--- Study material ---

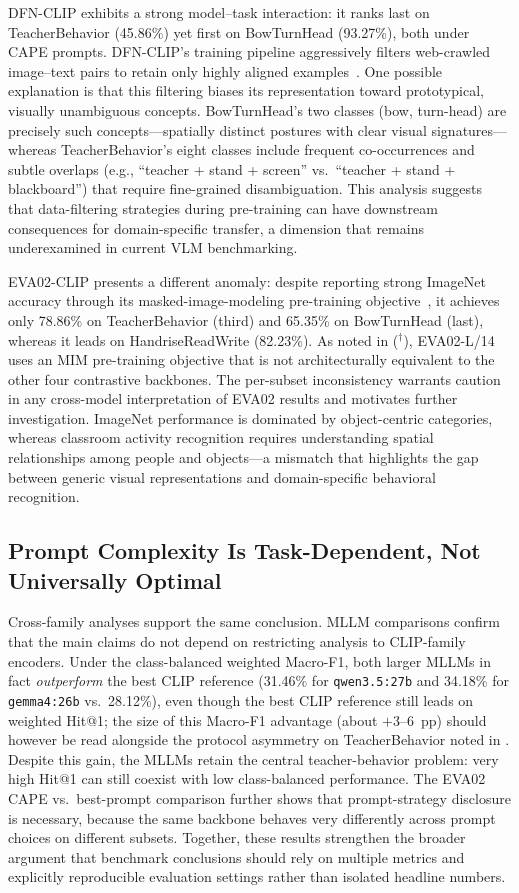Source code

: \documentclass[symmetry,article,submit,pdftex,moreauthors]{Definitions/mdpi}
\begin{document}
DFN-CLIP exhibits a strong model--task interaction: it ranks last on TeacherBehavior (45.86\%) yet first on BowTurnHead (93.27\%), both under CAPE prompts.
DFN-CLIP's training pipeline aggressively filters web-crawled image--text pairs to retain only highly aligned examples~\cite{fang2023data}. One possible explanation is that this filtering biases its representation toward prototypical, visually unambiguous concepts.
BowTurnHead's two classes (bow, turn-head) are precisely such concepts---spatially distinct postures with clear visual signatures---whereas TeacherBehavior's eight classes include frequent co-occurrences and subtle overlaps (e.g., ``teacher + stand + screen'' vs.\ ``teacher + stand + blackboard'') that require fine-grained disambiguation.
This analysis suggests that data-filtering strategies during pre-training can have downstream consequences for domain-specific transfer, a dimension that remains underexamined in current VLM benchmarking.

EVA02-CLIP presents a different anomaly: despite reporting strong ImageNet accuracy through its masked-image-modeling pre-training objective~\cite{sun2023eva02}, it achieves only 78.86\% on TeacherBehavior (third) and 65.35\% on BowTurnHead (last), whereas it leads on HandriseReadWrite (82.23\%). As noted in  ($^{\dagger}$), EVA02-L/14 uses an MIM pre-training objective that is not architecturally equivalent to the other four contrastive backbones. The per-subset inconsistency warrants caution in any cross-model interpretation of EVA02 results and motivates further investigation.
ImageNet performance is dominated by object-centric categories, whereas classroom activity recognition requires understanding spatial relationships among people and objects---a mismatch that highlights the gap between generic visual representations and domain-specific behavioral recognition.

\subsection{Prompt Complexity Is Task-Dependent, Not Universally Optimal}

Cross-family analyses support the same conclusion. MLLM comparisons confirm that the main claims do not depend on restricting analysis to CLIP-family encoders. Under the class-balanced weighted Macro-F1, both larger MLLMs in fact \emph{outperform} the best CLIP reference (31.46\% for \texttt{qwen3.5:27b} and 34.18\% for \texttt{gemma4:26b} vs.\ 28.12\%), even though the best CLIP reference still leads on weighted Hit@1; the size of this Macro-F1 advantage (about $+3$--$6$~pp) should however be read alongside the protocol asymmetry on TeacherBehavior noted in . Despite this gain, the MLLMs retain the central teacher-behavior problem: very high Hit@1 can still coexist with low class-balanced performance. The EVA02 CAPE vs.\ best-prompt comparison further shows that prompt-strategy disclosure is necessary, because the same backbone behaves very differently across prompt choices on different subsets. Together, these results strengthen the broader argument that benchmark conclusions should rely on multiple metrics and explicitly reproducible evaluation settings rather than isolated headline numbers.
\end{document}
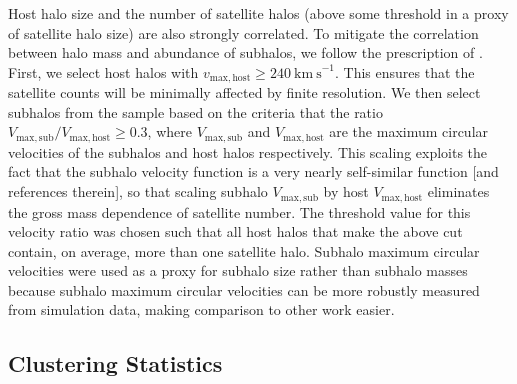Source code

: \documentclass[usenatbib]{mnras}
\begin{document}


Host halo size and the number of satellite halos 
(above some threshold in a proxy of satellite halo size) are also strongly correlated. 
To mitigate the correlation between halo mass and abundance of subhalos, 
we follow the prescription of \citet{wechsler_etal06}. First, we select host halos 
with $v_{\mathrm{max,host}} \ge 240 \ \mathrm{km \ s}^{-1}$. This ensures that the satellite counts 
will be minimally affected by finite resolution. We then select subhalos
from the sample based on the criteria that the ratio $V_{\mathrm{max,sub}}/V_{\mathrm{max,host}} \ge 0.3$, 
where $V_{\mathrm{max,sub}}$ and $V_{\mathrm{max,host}}$ are the maximum circular velocities 
of the subhalos and host halos respectively. This scaling exploits the fact that the subhalo velocity 
function is a very nearly self-similar function \citep{zentner_etal05}[and references therein], 
so that scaling subhalo $V_{\mathrm{max,sub}}$ by host $V_{\mathrm{max,host}}$ 
eliminates the gross mass dependence of satellite number. The threshold value for this velocity ratio was chosen 
such that all host halos that make the above cut contain, on average, more than one satellite halo. 
Subhalo maximum circular velocities were used as a proxy for subhalo size rather than subhalo masses because 
subhalo maximum circular velocities can be more robustly measured from simulation data, making 
comparison to other work easier.


\subsection{Clustering Statistics}
\end{document}
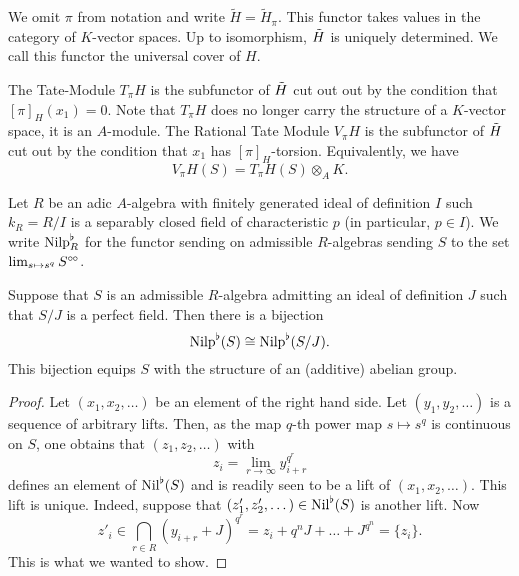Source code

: \begin{defi}
  We omit $\pi$ from notation and write $\tilde H = \tilde H_\pi$. This functor
  takes values in the category of $K$-vector spaces.
  Up to isomorphism, $\Tilde H$ is uniquely determined. We call this functor
  the universal cover of $H$. 

  The Tate-Module $T_\pi H$ is the subfunctor of $\Tilde H$ cut out out
  by the condition that $[\pi]_H(x_1) = 0$. Note that $T_\pi H$ does no longer 
  carry the structure of a $K$-vector space, it is an $A$-module. The Rational
  Tate Module $V_\pi H$ is the subfunctor of $\Tilde H$ cut out by the
  condition that $x_1$ has $[\pi]_H$-torsion. Equivalently, we have 
  \begin{equation*}
    V_\pi H (S) = T_\pi H(S) \otimes_A K.
  \end{equation*}
\end{defi}

Let $R$ be an adic $A$-algebra with finitely generated ideal of definition $I$ such
$k_R = R/I$ is a separably closed field of characteristic $p$ (in particular, $p \in I$). 
We write ${\mathrm{Nilp}}^\flat_R$ for the functor sending on admissible $R$-algebras sending
$S$ to the set $\lim_{s \mapsto s^q} S^{\circ \hspace{-0.5pt} \circ}$. 

\begin{lem}
  Suppose that $S$ is an admissible $R$-algebra admitting an ideal of definition 
  $J$ such that $S/J$ is a perfect field. Then there is a bijection
  \begin{equation*}
    {\mathrm{Nilp}}^\flat(S) \cong {\mathrm{Nilp}}^\flat(S/J).
  \end{equation*}
  This bijection equips $S$ with the structure of an (additive) abelian group. 
  \begin{proof}[Proof]
    Let $(x_1, x_2, \dots)$ be an element of the right hand side. Let
    $(y_1, y_2, \dots)$ is a sequence of arbitrary lifts. Then, as the map 
    $q$-th power map $s \mapsto s^q$ is continuous on $S$, one obtains that 
    $(z_1, z_2, \dots)$ with 
    \begin{equation*}
      z_i = \lim_{r \to \infty} y_{i+r}^{q^r}
    \end{equation*}
    defines an element of ${\operatorname{Nil}}^\flat(S)$ and is readily seen to be a lift of 
    $(x_1, x_2, \dots)$. This lift is unique. Indeed, suppose that 
    $(z'_1, z'_2, \dots) \in {\operatorname{Nil}}^\flat(S)$ is another lift. Now 
    \begin{equation*}
      z'_i \in \bigcap_{r \in R}(y_{i+r} + J)^{q^r} = z_i + q^n J + \dots +
      J^{q^n} =  \{z_i\}.
    \end{equation*}
    This is what we wanted to show.
  \end{proof}
\end{lem}

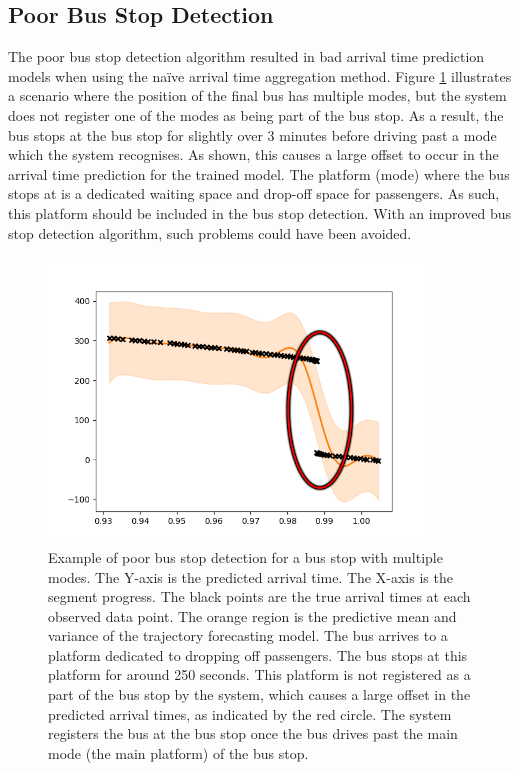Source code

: \subsection{Poor Bus Stop Detection}
The poor bus stop detection algorithm resulted in bad arrival time prediction models when using the naïve arrival time aggregation method.
Figure \ref{fig:bad-gp-rese-c} illustrates a scenario where the position of the final bus has multiple modes, but the system does not register one of the modes as being part of the bus stop.
As a result, the bus stops at the bus stop for slightly over 3 minutes before driving past a mode which the system recognises.
As shown, this causes a large offset to occur in the arrival time prediction for the trained model.
The platform (mode) where the bus stops at is a dedicated waiting space and drop-off space for passengers.
As such, this platform should be included in the bus stop detection.
With an improved bus stop detection algorithm, such problems could have been avoided.

\begin{figure}[t]
    \centering
    \includegraphics[width=0.9\textwidth]{figures/forecasting/bad_gp_rese_centrum}
    \caption[Example of poor bus stop detection for a bus stop with multiple modes]%
    {\small Example of poor bus stop detection for a bus stop with multiple modes.
    The Y-axis is the predicted arrival time.
    The X-axis is the segment progress.
    The black points are the true arrival times at each observed data point.
    The orange region is the predictive mean and variance of the trajectory forecasting model.
    The bus arrives to a platform dedicated to dropping off passengers.
    The bus stops at this platform for around 250 seconds.
    This platform is not registered as a part of the bus stop by the system, which causes a large offset in the predicted arrival times, as indicated by the red circle.
    The system registers the bus at the bus stop once the bus drives past the main mode (the main platform) of the bus stop.
    }
    \label{fig:bad-gp-rese-c}
\end{figure}

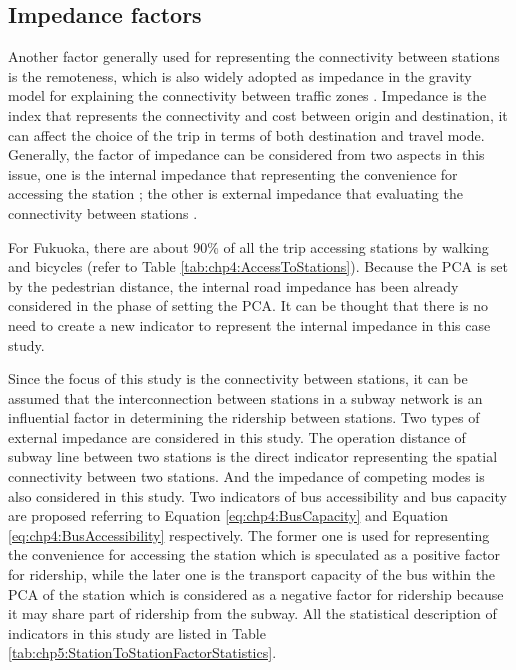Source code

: %
\subsection{Impedance factors}
%
Another factor generally used for representing the connectivity between stations is the remoteness, which is also widely adopted as impedance in the gravity model for explaining the connectivity between traffic zones \cite{iwanow2007trade,kepaptsoglou2010gravity,nitsch2000national}. Impedance is the index that represents the connectivity and cost between origin and destination, it can affect the choice of the trip in terms of both destination and travel mode. Generally, the factor of impedance can be considered from two aspects in this issue, one is the internal impedance that representing the convenience for accessing the station \cite{chu2004ridership,chakraborty2013land}; the other is external impedance that evaluating the connectivity between stations \cite{sohn2010factors}.

%
For Fukuoka, there are about 90\% of all the trip accessing stations by walking and bicycles (refer to Table \ref{tab:chp4:AccessToStations}). Because the PCA is set by the pedestrian distance, the internal road impedance has been already considered in the phase of setting the PCA. It can be thought that there is no need to create a new indicator to represent the internal impedance in this case study.

%
Since the focus of this study is the connectivity between stations, it can be assumed that the interconnection between stations in a subway network is an influential factor in determining the ridership between stations. Two types of external impedance are considered in this study. The operation distance of subway line between two stations is the direct indicator representing the spatial connectivity between two stations. And the impedance of competing modes is also considered in this study. Two indicators of bus accessibility and bus capacity are proposed referring to Equation \ref{eq:chp4:BusCapacity} and Equation \ref{eq:chp4:BusAccessibility} respectively. The former one is used for representing the convenience for accessing the station which is speculated as a positive factor for ridership, while the later one is the transport capacity of the bus within the PCA of the station which is considered as a negative factor for ridership because it may share part of ridership from the subway. All the statistical description of indicators in this study are listed in Table \ref{tab:chp5:StationToStationFactorStatistics}.

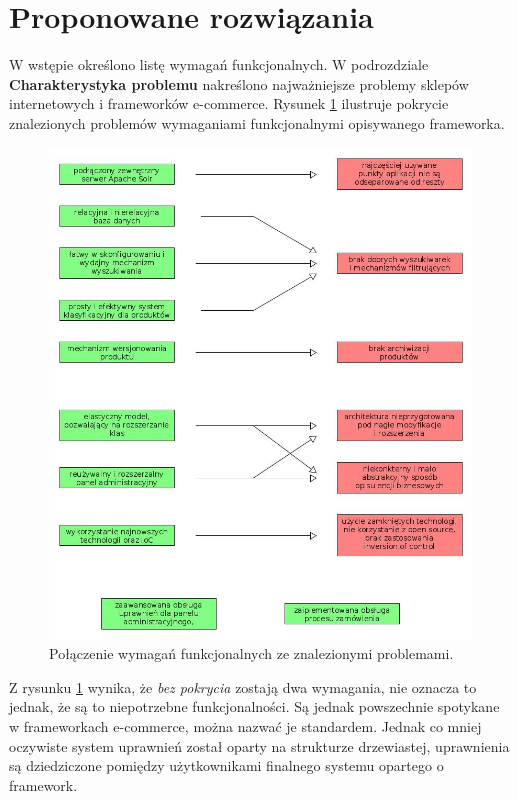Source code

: \section{Proponowane rozwiązania}
W wstępie określono listę wymagań funkcjonalnych. W podrozdziale \textbf{Charakterystyka problemu} nakreślono najważniejsze problemy sklepów internetowych i frameworków e-commerce. Rysunek \ref{wymagania} ilustruje pokrycie znalezionych problemów wymaganiami funkcjonalnymi opisywanego frameworka.
\begin{figure}
	\begin{center}
		\includegraphics[width=1\textwidth]{wymagania.jpg}
	\end{center}
	\caption{{\color{dgray}Połączenie wymagań funkcjonalnych ze znalezionymi problemami.}} \label{wymagania}
\end{figure} 


 Z rysunku \ref{wymagania} wynika, że \textit{bez pokrycia} zostają dwa wymagania, nie oznacza to jednak, że są to niepotrzebne funkcjonalności. Są jednak powszechnie spotykane w frameworkach e-commerce, można nazwać je standardem. Jednak co mniej oczywiste system uprawnień został oparty na strukturze drzewiastej, uprawnienia są dziedziczone pomiędzy użytkownikami finalnego systemu opartego o framework.
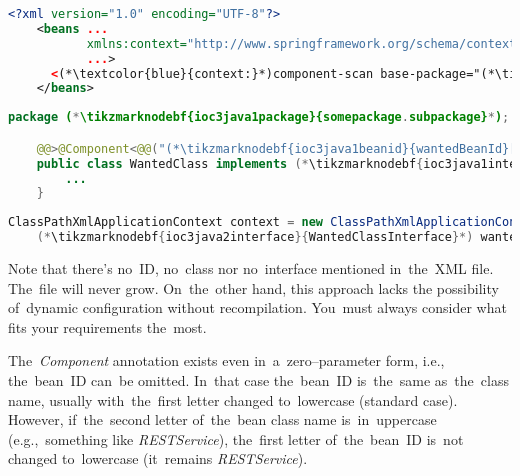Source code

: \begin{lstlisting}[language=XML, title={Configuration XML}]
    <?xml version="1.0" encoding="UTF-8"?>
    <beans ...
           xmlns:context="http://www.springframework.org/schema/context"
           ...>
      <(*\textcolor{blue}{context:}*)component-scan base-package="(*\tikzmarknodebf{ioc3xml1package}{somepackage.subpackage}[ForestGreen]*)"/>
    </beans>
\end{lstlisting}
\begin{lstlisting}[language=Java, title={Wanted class}]
    package (*\tikzmarknodebf{ioc3java1package}{somepackage.subpackage}*);

    @@>@Component<@@("(*\tikzmarknodebf{ioc3java1beanid}{wantedBeanId}[ForestGreen]*)")
    public class WantedClass implements (*\tikzmarknodebf{ioc3java1interface}{WantedClassInterface}*) {
        ...
    }
\end{lstlisting}
\begin{lstlisting}[language=Java, title={Usage}]
    ClassPathXmlApplicationContext context = new ClassPathXmlApplicationContext("configurationFile.xml");
    (*\tikzmarknodebf{ioc3java2interface}{WantedClassInterface}*) wantedClassInstance = context.getBean("(*\tikzmarknodebf{ioc3java2beanid}{wantedBeanId}[ForestGreen]*)", (*\tikzmarknodebf{ioc3java2interface2}{WantedClassInterface}*).class);
\end{lstlisting}

\noindent Note that there's no~ID, no~class nor no~interface mentioned in~the~XML file. The~file will never grow. On~the~other hand, this approach  lacks the possibility of~dynamic configuration without recompilation. You~must always consider what fits your requirements the~most.

The~\textit{Component} annotation exists even in~a~zero--parameter form, i.e., the~bean~ID can~be omitted. In~that case the~bean~ID is~the~same as~the~class name, usually with~the~first letter changed to~lowercase (standard case). However, if~the~second letter of~the~bean class name is~in~uppercase (e.g.,~something like \textit{\mbox{RESTService}}), the~first letter of~the~bean~ID is~not changed to~lowercase (it~remains \textit{\mbox{RESTService}}).
\newpage

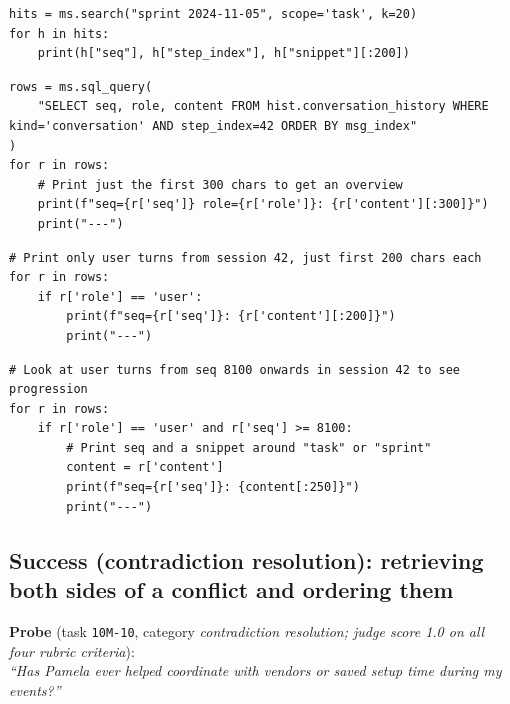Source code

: \begin{lstlisting}[style=scroll, caption={Knowledge update: full-text search; each hit returns its Event Log address (\texttt{seq}), session, and snippet.}, label={lst:ku-c0}]
hits = ms.search("sprint 2024-11-05", scope='task', k=20)
for h in hits:
    print(h["seq"], h["step_index"], h["snippet"][:200])
\end{lstlisting}

\begin{lstlisting}[style=scroll, caption={SQL materialization of Session 42 in address order, bound to the kernel variable \texttt{rows}.}, label={lst:ku-c1}]
rows = ms.sql_query(
    "SELECT seq, role, content FROM hist.conversation_history WHERE kind='conversation' AND step_index=42 ORDER BY msg_index"
)
for r in rows:
    # Print just the first 300 chars to get an overview
    print(f"seq={r['seq']} role={r['role']}: {r['content'][:300]}")
    print("---")
\end{lstlisting}

\begin{lstlisting}[style=scroll, caption={In-kernel filter of the cached \texttt{rows} (user turns only); no Event Log access.}, label={lst:ku-c2}]
# Print only user turns from session 42, just first 200 chars each
for r in rows:
    if r['role'] == 'user':
        print(f"seq={r['seq']}: {r['content'][:200]}")
        print("---")
\end{lstlisting}

\begin{lstlisting}[style=scroll, caption={Second in-kernel filter (user turns, \texttt{seq}${\geq}$8100), exposing the value progression.}, label={lst:ku-c3}]
# Look at user turns from seq 8100 onwards in session 42 to see progression
for r in rows:
    if r['role'] == 'user' and r['seq'] >= 8100:
        # Print seq and a snippet around "task" or "sprint"
        content = r['content']
        print(f"seq={r['seq']}: {content[:250]}")
        print("---")
\end{lstlisting}

\subsection{Success (contradiction resolution): retrieving both sides of a conflict and ordering them}
\label{app:traj-cr}

\begin{tcolorbox}[colback=codebg, colframe=codeframe, boxrule=0.6pt, left=6pt, right=6pt, top=5pt, bottom=5pt]
\textbf{Probe} (task \texttt{10M-10}, category \emph{contradiction
resolution; judge score 1.0 on all four rubric criteria}):\\[3pt]
\emph{``Has Pamela ever helped coordinate with vendors or saved setup time
during my events?''}
\end{tcolorbox}

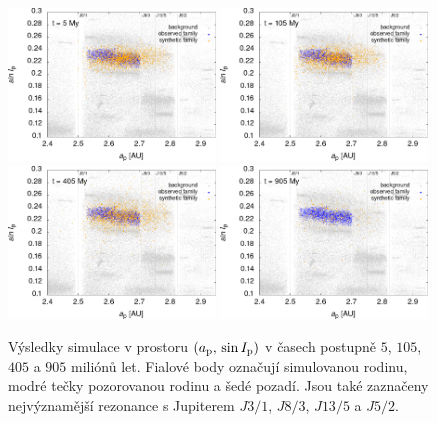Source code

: \documentclass[A4paper, 12pt, oneside]{book}
\begin{document}
\immediate{}
\immediate{}
\immediate{}
\immediate{}
\begin{figure}
	\centering
	\includegraphics[width=0.49\textwidth]{obr/ai_5t.png}
	\includegraphics[width=0.49\textwidth]{obr/ai_105t.png}\\
	\includegraphics[width=0.49\textwidth]{obr/ai_405t.png}
	\includegraphics[width=0.49\textwidth]{obr/ai_905t.png}
	\caption{Výsledky simulace v prostoru $(a_{\rm p},\,\sin I_{\rm p})$ v časech postupně $5$, $105$, $405$ a $905$ miliónů let. Fialové body označují simulovanou rodinu, modré tečky pozorovanou rodinu a šedé pozadí. Jsou také zaznačeny nejvýznamější rezonance s Jupiterem $J3/1$, $J8/3$, $J13/5$ a $J5/2$.} \label{fig:ae_sim}
\end{figure}
\end{document}
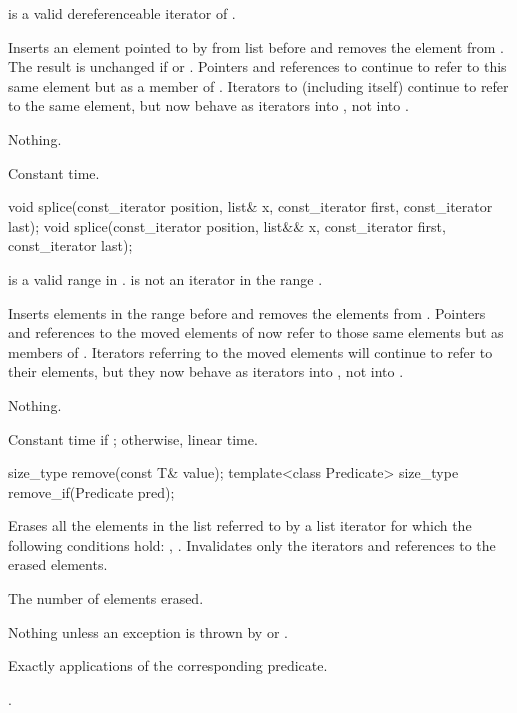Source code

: \begin{itemdescr}
\pnum
\expects
{} is a valid dereferenceable iterator of .

\pnum
\effects
Inserts an element pointed to by
from list
before  and removes the element from
.
The result is unchanged if
or
.
Pointers and references to
continue to refer to this same element but as a member of
.
Iterators
to
(including
itself) continue to refer to the same element, but now behave as iterators into
,
not into
.

\pnum
\throws
Nothing.

\pnum
\complexity
Constant time.
\end{itemdescr}

%
\begin{itemdecl}
void splice(const_iterator position, list& x, const_iterator first,
            const_iterator last);
void splice(const_iterator position, list&& x, const_iterator first,
            const_iterator last);
\end{itemdecl}

\begin{itemdescr}
\pnum
\expects
\tcode{[first, last)} is a valid range in .
 is not an iterator in the range .

\pnum
\effects
Inserts elements in the range
before
and removes the elements from
.
Pointers and references to the moved elements of
now refer to those same elements but as members of
.
Iterators referring to the moved elements will continue to refer to their
elements, but they now behave as iterators into
,
not into
.

\pnum
\throws
Nothing.

\pnum
\complexity
Constant time if
;
otherwise, linear time.
\end{itemdescr}

%
\begin{itemdecl}
size_type remove(const T& value);
template<class Predicate> size_type remove_if(Predicate pred);
\end{itemdecl}

\begin{itemdescr}
\pnum
\effects
Erases all the elements in the list referred to by a list iterator  for which the
following conditions hold: , .
Invalidates only the iterators and references to the erased elements.

\pnum
\returns
The number of elements erased.

\pnum
\throws
Nothing unless an exception is thrown by
or
.

\pnum
\complexity
Exactly
applications of the corresponding predicate.

\pnum
\remarks
{}.
\end{itemdescr}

---

- _To do_: Count how many lines in the records hold the string "wymagania"; reply with the number alone.

- _Task result_: 4